Inside Out: Waking Dreams of French Garden Rooms


My imagination is always sparked when visiting gardens by that most essential of cultural constructs: the boundaries of daily life — the ideas of inside and outside.

Ideas of sides and doors and rooms and thresholds must have been conceptual and linguistic leaps for all peoples of the world. Yet leap we did, ending up with doors and rooms and then — perhaps a thousand years later, aided by prosperity — “that most excellent garden tool,” as one writer has it — we wanted rooms outside.

Garden “rooms” can be terraces, patios, yards, strips of concrete driveways. They can be constructed with walls of living material, highlight or hide plants of definite season or color. They can be glimpsed opening and opening from one to another.

I will never forget garden rooms high on a hill in the walled medieval town of Lussan (on the Languedoc border of Provence). There was a direct experience of the gardening passions of an artist. The garden is the heart of a chambers d’hote (bed and breakfast inn; never mind finding the right punctuation here), Les Buis de Lussan.

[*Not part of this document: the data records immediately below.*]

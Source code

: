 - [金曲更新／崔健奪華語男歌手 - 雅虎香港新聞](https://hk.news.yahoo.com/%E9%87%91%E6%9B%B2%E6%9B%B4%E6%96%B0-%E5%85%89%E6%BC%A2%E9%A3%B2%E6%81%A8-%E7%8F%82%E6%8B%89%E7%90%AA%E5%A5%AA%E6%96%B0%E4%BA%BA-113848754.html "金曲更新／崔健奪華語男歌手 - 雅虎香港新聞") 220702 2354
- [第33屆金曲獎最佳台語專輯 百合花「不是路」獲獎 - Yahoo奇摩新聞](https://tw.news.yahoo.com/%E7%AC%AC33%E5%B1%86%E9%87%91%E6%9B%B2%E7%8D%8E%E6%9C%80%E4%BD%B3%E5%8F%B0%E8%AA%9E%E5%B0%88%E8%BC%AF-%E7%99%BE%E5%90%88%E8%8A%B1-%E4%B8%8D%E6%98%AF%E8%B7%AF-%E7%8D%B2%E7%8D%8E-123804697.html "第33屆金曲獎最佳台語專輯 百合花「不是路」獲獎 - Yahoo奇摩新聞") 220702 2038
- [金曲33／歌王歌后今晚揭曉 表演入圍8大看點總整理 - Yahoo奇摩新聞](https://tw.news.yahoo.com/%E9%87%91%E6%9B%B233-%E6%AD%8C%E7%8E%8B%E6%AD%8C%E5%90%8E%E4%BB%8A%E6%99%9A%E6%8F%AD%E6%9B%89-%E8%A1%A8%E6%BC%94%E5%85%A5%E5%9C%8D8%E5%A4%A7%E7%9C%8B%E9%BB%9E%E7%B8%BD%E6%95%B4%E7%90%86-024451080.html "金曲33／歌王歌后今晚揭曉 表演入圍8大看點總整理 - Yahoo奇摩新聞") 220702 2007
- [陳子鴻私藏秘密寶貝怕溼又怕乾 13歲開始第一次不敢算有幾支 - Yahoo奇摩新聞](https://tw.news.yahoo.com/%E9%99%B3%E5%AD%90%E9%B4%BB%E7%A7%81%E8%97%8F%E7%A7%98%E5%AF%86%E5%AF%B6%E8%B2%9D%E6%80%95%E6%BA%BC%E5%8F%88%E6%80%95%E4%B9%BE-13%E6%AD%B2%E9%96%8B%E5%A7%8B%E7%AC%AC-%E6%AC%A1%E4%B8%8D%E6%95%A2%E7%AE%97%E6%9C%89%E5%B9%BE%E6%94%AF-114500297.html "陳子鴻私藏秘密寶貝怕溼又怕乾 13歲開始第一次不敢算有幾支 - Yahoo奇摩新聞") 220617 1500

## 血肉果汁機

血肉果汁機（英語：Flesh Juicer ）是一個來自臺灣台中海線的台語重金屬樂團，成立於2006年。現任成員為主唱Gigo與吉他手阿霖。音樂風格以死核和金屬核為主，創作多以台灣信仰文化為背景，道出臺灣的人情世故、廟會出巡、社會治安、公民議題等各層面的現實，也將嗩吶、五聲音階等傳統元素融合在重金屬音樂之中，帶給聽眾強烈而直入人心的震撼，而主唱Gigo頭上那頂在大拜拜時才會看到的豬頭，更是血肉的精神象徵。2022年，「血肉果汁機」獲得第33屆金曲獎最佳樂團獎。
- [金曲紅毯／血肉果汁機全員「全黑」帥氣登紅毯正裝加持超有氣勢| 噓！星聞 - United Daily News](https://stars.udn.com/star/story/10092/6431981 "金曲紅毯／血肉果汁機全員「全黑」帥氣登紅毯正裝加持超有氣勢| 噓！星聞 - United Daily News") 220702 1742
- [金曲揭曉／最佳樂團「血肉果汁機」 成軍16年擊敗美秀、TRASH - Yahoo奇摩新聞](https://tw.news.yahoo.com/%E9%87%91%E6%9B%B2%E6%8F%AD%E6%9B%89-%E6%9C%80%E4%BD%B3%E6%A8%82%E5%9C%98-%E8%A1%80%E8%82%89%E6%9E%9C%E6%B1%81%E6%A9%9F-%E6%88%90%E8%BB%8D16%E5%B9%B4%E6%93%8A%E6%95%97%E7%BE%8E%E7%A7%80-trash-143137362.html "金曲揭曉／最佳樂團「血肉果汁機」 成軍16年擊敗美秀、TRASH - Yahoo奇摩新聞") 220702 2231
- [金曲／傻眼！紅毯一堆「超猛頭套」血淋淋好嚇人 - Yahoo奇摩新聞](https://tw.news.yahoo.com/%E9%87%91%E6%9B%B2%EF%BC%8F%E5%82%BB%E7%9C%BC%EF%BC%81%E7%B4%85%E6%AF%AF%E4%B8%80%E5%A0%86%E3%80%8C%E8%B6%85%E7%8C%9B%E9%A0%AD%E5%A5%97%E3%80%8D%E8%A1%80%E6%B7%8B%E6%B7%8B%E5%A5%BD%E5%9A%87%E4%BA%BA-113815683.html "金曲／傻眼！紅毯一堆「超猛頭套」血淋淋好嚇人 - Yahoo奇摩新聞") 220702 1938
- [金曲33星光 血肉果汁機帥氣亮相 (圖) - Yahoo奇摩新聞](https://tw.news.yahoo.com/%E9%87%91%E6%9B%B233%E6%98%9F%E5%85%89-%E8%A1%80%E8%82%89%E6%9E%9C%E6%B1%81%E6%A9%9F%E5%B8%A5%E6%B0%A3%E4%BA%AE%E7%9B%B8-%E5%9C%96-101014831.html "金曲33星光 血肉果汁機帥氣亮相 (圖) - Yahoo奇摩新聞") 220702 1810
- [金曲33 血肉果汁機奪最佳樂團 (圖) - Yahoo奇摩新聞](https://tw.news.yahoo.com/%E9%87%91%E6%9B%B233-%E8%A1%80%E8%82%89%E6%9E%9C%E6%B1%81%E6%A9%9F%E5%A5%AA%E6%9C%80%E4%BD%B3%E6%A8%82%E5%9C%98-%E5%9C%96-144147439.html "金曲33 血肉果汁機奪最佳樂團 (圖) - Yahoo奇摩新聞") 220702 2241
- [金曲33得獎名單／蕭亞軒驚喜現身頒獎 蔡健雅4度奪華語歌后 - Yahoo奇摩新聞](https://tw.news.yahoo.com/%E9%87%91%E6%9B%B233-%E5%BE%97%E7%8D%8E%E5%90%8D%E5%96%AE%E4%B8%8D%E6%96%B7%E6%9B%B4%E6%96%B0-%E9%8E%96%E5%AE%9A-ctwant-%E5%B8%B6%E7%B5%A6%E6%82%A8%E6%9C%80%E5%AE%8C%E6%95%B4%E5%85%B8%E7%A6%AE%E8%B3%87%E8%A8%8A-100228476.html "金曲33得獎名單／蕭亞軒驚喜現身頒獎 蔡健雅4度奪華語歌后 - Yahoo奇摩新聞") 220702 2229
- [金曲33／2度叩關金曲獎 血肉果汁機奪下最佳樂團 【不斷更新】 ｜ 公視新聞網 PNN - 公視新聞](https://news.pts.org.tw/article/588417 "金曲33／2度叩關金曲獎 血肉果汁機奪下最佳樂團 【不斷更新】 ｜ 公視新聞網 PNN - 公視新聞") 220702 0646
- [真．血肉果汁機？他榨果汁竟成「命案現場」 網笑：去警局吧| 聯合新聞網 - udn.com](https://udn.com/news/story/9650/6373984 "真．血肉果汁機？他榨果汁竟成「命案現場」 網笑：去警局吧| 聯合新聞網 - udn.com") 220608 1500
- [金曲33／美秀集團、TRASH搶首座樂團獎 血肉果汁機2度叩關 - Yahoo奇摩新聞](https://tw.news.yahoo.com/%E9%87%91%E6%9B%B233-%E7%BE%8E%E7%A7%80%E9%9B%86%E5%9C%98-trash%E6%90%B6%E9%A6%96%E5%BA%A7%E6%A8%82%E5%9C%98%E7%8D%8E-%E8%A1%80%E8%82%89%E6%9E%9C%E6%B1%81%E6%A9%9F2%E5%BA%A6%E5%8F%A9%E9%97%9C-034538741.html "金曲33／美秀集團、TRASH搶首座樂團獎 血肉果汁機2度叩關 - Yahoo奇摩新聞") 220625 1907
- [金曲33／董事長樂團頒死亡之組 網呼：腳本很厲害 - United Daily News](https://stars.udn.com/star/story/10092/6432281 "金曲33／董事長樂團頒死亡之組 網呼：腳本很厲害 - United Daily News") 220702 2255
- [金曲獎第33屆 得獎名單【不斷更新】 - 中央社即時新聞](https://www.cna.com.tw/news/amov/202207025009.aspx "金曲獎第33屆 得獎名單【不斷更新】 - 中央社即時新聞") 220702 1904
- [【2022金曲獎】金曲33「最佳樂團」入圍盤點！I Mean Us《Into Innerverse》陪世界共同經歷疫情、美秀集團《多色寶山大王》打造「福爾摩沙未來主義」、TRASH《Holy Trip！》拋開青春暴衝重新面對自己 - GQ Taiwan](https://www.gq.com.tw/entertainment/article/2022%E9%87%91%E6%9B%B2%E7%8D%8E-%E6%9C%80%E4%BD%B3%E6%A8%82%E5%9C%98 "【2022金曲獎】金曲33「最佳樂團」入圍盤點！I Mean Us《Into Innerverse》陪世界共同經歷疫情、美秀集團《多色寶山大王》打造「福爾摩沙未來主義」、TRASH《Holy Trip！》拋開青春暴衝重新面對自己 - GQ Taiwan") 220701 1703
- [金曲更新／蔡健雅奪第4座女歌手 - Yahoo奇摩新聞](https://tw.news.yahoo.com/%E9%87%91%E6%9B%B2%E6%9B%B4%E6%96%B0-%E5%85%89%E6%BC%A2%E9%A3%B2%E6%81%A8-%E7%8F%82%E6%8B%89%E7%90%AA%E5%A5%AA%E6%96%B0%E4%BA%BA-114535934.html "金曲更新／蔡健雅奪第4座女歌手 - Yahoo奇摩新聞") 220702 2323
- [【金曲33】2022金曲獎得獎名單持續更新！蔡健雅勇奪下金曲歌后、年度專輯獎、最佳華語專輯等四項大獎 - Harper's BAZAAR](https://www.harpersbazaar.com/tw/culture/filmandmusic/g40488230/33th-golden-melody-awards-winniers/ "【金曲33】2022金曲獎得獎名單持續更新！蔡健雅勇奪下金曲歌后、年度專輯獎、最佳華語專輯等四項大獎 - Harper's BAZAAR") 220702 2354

It was installed and is nourished by a former Parisian chef, Thierry Vieillot. The square centerpiece of this small (about 50 by 70 feet) walled garden is a knotted buis (boxwood) maze cultivated with other plants known to medieval France. Each element of this center square, or indeed each piece of this garden, whether shaped plant or constructed garden support, reveals Vieillot as someone who understands that beauty is form. The garden is transcendent, and Vieillot, a quiet and intense man, reveals his intimacy with his plants in every leaf and bloom, moving this guest to tears.